I don't want to get personal. You've been there and done it, while I've only been an interested observer. That alone makes you a better man than I! But you do seem remarkably risk averse for a former steely eyed Fast Jet man. Did you do a tour with the DLO before leaving, or as a TP?

Less flippantly (and I hope less offensively) I'd ask you whether you'd agree with the following:

More of the inherently 'more dangerous' Canberra fleet flying is undertaken on the T4 (more of the take offs, landings and circuits, and more of the emergency procedures) than on the PR9. Therefore you'd expect it to have a higher accident rate. Other in service types don't have similar dedicated trainer versions, so any comparison should be between type X and the Canberra Force and not just between it and the T4.

That's not that I don't hear what you say about the suitability of the T4 to prepare blokes for and simulate the PR9 - what a pity that they didn't put T4 noses on those redundant PR7s. Presumably the resulting aircraft (and I believe it was seriously considered) would have been a much more useful trainer for the PR9. And that's not to say that I don't agree with you that there should be clever use of sims and a more considered use of what should and shouldn't be undertaken during 'live' flying. I wouldn't pretend to know enough to judge whether another T4 should be brought out of storage, though I suspect that it should, even if the decision is that the aircraft should no longer fly practise asymmetric circuits and landings, or even if the decision is that an engine failure should be followed by ejection.

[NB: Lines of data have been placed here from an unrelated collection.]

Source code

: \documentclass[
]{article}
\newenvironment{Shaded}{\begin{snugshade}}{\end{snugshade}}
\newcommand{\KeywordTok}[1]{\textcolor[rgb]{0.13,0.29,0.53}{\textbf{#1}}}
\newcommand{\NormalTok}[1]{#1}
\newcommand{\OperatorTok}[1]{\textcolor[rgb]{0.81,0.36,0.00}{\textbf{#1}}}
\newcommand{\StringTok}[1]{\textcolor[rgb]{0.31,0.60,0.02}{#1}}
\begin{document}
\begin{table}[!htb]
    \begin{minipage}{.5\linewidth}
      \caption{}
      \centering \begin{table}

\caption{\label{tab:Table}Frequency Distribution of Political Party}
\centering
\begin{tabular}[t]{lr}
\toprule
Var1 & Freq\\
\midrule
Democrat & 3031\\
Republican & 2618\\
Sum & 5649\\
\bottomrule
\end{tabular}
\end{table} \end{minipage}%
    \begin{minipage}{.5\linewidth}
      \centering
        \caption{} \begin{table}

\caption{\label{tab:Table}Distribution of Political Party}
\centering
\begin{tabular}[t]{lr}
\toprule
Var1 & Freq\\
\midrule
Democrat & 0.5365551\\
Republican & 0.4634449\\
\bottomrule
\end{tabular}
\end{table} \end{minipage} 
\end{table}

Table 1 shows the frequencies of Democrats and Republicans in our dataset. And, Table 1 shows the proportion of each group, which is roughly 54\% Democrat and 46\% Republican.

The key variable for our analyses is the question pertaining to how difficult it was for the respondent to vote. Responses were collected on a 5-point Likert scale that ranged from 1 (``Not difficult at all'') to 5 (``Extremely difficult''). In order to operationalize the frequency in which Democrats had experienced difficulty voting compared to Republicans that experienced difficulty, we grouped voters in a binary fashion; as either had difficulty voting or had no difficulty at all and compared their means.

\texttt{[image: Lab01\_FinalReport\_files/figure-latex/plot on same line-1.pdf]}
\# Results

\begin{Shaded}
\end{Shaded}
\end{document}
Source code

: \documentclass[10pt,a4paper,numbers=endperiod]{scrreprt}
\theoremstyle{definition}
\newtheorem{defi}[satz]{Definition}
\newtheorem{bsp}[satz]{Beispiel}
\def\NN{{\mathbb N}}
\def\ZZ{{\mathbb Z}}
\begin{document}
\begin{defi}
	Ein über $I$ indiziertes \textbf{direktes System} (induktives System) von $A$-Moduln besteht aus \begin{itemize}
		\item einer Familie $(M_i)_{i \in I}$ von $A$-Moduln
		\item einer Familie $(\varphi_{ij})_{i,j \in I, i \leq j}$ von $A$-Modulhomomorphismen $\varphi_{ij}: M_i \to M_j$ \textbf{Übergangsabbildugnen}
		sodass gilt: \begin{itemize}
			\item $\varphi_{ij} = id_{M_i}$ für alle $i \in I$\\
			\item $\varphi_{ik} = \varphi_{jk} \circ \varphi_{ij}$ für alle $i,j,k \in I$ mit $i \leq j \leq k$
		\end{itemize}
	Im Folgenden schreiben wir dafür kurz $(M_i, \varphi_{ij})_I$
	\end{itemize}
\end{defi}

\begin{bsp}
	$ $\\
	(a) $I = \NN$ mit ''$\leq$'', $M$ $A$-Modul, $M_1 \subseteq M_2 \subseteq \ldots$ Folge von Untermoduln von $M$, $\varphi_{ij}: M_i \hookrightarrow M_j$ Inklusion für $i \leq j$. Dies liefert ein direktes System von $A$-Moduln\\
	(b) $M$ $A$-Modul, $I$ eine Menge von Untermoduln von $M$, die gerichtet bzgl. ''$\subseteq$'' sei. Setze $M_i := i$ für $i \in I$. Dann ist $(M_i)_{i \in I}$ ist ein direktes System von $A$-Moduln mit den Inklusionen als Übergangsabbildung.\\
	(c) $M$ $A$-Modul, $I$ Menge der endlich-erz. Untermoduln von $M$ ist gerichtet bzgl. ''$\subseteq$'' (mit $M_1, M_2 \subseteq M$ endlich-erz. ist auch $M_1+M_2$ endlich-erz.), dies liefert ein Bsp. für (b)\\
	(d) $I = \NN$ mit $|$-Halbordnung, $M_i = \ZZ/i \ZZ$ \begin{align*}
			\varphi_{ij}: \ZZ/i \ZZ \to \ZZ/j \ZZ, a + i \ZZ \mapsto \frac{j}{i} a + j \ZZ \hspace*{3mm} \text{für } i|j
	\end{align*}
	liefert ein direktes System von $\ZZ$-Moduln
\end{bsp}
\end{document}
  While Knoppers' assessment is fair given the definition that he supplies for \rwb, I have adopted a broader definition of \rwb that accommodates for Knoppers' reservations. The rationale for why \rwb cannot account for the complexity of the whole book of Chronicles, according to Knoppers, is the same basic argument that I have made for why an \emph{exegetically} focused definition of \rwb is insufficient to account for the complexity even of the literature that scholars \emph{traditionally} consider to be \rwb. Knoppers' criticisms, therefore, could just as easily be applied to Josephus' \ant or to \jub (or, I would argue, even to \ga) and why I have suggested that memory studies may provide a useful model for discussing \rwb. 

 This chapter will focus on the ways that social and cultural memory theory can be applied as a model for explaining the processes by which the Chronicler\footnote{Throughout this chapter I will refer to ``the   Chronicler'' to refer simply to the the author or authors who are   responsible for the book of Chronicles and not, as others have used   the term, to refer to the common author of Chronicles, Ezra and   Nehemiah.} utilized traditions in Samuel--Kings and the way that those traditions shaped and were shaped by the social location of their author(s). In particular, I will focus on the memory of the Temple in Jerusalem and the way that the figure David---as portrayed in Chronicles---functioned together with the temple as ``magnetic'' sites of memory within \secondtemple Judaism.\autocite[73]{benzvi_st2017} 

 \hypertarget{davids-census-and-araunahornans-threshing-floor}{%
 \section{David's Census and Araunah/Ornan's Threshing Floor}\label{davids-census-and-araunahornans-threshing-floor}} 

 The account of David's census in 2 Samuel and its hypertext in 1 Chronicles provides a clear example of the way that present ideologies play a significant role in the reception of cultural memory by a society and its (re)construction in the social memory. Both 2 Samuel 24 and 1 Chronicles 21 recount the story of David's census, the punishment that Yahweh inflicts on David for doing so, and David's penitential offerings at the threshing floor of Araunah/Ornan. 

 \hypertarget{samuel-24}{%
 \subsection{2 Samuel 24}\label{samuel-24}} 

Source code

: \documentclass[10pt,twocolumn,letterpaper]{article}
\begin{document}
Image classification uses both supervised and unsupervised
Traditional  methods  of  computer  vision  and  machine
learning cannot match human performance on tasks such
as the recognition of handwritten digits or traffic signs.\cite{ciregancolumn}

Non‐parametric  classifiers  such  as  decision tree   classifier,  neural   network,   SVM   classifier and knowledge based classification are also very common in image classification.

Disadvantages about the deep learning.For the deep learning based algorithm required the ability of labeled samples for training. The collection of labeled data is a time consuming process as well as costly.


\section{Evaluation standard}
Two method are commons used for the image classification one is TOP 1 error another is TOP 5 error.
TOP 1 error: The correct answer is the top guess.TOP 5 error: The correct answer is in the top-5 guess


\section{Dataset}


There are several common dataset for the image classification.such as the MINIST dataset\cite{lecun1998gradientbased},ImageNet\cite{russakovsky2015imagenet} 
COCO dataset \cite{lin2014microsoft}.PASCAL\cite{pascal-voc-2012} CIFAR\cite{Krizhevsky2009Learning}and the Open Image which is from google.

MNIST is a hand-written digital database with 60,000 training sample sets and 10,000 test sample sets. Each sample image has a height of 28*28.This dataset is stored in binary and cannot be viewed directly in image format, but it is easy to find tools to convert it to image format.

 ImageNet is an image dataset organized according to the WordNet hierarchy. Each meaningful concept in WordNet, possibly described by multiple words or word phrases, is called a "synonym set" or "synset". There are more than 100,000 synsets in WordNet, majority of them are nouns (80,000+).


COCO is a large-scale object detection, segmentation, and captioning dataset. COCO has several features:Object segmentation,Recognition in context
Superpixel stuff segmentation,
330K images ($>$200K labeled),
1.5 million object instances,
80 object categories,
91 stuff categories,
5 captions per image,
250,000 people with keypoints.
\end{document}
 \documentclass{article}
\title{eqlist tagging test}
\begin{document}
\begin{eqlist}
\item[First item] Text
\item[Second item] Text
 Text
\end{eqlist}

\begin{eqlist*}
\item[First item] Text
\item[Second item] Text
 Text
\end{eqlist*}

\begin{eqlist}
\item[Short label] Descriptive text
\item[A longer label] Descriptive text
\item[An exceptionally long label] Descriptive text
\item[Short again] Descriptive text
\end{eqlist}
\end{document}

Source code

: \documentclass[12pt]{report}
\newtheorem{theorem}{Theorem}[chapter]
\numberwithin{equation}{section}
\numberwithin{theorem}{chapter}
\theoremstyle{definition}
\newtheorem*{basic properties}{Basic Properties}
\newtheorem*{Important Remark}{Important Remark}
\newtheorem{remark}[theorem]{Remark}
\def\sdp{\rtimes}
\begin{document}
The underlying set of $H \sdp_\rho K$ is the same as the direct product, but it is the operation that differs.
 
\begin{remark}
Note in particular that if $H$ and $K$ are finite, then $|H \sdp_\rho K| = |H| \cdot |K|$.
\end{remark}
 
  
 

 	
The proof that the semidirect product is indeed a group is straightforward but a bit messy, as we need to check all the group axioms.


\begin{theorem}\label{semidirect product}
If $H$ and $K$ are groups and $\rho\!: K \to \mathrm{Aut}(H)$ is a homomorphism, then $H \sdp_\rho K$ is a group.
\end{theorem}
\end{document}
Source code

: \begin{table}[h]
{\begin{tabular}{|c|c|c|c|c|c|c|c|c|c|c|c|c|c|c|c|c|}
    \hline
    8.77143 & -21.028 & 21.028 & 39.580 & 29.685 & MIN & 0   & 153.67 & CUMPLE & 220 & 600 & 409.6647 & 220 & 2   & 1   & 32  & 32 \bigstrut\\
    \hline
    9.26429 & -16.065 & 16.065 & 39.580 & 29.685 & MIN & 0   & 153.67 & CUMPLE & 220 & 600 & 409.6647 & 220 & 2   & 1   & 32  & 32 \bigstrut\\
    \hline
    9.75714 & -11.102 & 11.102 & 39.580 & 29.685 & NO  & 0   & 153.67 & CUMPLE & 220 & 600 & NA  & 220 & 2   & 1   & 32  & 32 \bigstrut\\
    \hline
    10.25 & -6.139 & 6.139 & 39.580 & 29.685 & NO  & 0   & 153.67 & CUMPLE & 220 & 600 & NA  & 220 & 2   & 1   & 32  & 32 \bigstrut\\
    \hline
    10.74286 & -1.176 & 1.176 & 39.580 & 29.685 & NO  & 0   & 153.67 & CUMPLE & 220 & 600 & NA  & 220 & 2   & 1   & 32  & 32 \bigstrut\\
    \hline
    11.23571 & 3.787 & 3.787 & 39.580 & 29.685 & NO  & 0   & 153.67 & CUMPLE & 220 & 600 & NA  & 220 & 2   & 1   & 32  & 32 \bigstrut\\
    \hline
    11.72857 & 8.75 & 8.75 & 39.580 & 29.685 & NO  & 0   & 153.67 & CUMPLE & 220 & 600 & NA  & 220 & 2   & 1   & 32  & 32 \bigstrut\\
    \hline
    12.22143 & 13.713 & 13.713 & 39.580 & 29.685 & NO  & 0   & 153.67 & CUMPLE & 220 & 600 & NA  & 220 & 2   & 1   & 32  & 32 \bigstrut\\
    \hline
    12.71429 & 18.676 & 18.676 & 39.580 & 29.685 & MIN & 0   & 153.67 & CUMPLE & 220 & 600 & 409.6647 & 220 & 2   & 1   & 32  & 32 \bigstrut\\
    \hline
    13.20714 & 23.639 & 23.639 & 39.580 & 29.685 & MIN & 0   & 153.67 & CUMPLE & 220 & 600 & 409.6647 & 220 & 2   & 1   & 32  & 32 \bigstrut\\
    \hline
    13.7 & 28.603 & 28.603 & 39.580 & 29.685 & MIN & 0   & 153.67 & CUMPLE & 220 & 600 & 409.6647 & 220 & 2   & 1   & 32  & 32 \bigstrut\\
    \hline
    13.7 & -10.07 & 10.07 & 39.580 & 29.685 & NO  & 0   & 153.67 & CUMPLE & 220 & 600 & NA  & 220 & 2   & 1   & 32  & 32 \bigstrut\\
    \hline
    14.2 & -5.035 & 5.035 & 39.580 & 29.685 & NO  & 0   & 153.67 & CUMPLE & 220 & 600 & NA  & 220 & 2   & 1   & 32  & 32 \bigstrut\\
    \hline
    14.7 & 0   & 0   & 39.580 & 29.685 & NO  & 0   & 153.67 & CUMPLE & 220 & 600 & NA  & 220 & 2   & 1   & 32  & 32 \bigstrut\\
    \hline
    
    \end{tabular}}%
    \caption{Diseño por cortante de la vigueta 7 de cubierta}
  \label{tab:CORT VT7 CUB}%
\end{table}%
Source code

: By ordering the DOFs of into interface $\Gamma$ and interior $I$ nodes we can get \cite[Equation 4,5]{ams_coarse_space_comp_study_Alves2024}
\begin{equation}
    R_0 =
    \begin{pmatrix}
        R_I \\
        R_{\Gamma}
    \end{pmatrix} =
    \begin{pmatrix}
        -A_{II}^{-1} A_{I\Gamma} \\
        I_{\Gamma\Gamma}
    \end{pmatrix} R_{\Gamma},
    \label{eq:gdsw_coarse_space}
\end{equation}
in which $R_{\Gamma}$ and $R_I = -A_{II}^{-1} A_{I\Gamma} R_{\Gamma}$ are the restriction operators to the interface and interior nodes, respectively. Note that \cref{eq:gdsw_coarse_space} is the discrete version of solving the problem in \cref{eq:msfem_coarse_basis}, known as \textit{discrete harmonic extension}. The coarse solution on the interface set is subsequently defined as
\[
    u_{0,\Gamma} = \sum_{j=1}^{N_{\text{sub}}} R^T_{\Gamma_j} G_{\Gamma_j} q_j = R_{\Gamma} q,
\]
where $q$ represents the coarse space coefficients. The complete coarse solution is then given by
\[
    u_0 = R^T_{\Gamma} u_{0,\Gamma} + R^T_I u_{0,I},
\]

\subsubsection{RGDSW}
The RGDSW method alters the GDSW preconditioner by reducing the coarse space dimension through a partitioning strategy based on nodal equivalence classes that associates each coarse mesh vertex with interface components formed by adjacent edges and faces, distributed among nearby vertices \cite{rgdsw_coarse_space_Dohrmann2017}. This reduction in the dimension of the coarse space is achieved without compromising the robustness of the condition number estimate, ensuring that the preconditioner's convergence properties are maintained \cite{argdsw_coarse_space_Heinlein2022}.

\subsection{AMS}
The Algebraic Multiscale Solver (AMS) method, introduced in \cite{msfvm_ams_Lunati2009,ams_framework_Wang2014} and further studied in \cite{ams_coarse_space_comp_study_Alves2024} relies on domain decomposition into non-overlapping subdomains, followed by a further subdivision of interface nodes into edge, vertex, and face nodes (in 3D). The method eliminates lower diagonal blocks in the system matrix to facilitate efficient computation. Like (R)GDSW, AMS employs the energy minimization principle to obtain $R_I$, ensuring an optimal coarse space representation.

But what would you say if it transpires (as I think it will) that the Cat 5 accident rate per 100,000 FH for the Canberra 4/9 is lower than for the Tornado GR4, Jaguar or Harrier, or at broadly the same level? Would you still be quite so unwilling to let your son go and fly with No.39?

You are obviously rather out of touch with what the Canberra does today, with its EO LOROP and datalinks, and clearly are unaware that the PR9 was the only UK asset specifically requested by the Spams for use in Enduring Freedom and Iraqi Freedom. You say that "it's not just the age of the PR9s, so much as how useful they are for the lives at risk." The answer is that the damned things are of pivotal importance, and offer a unique capability. Useful they most assuredly are.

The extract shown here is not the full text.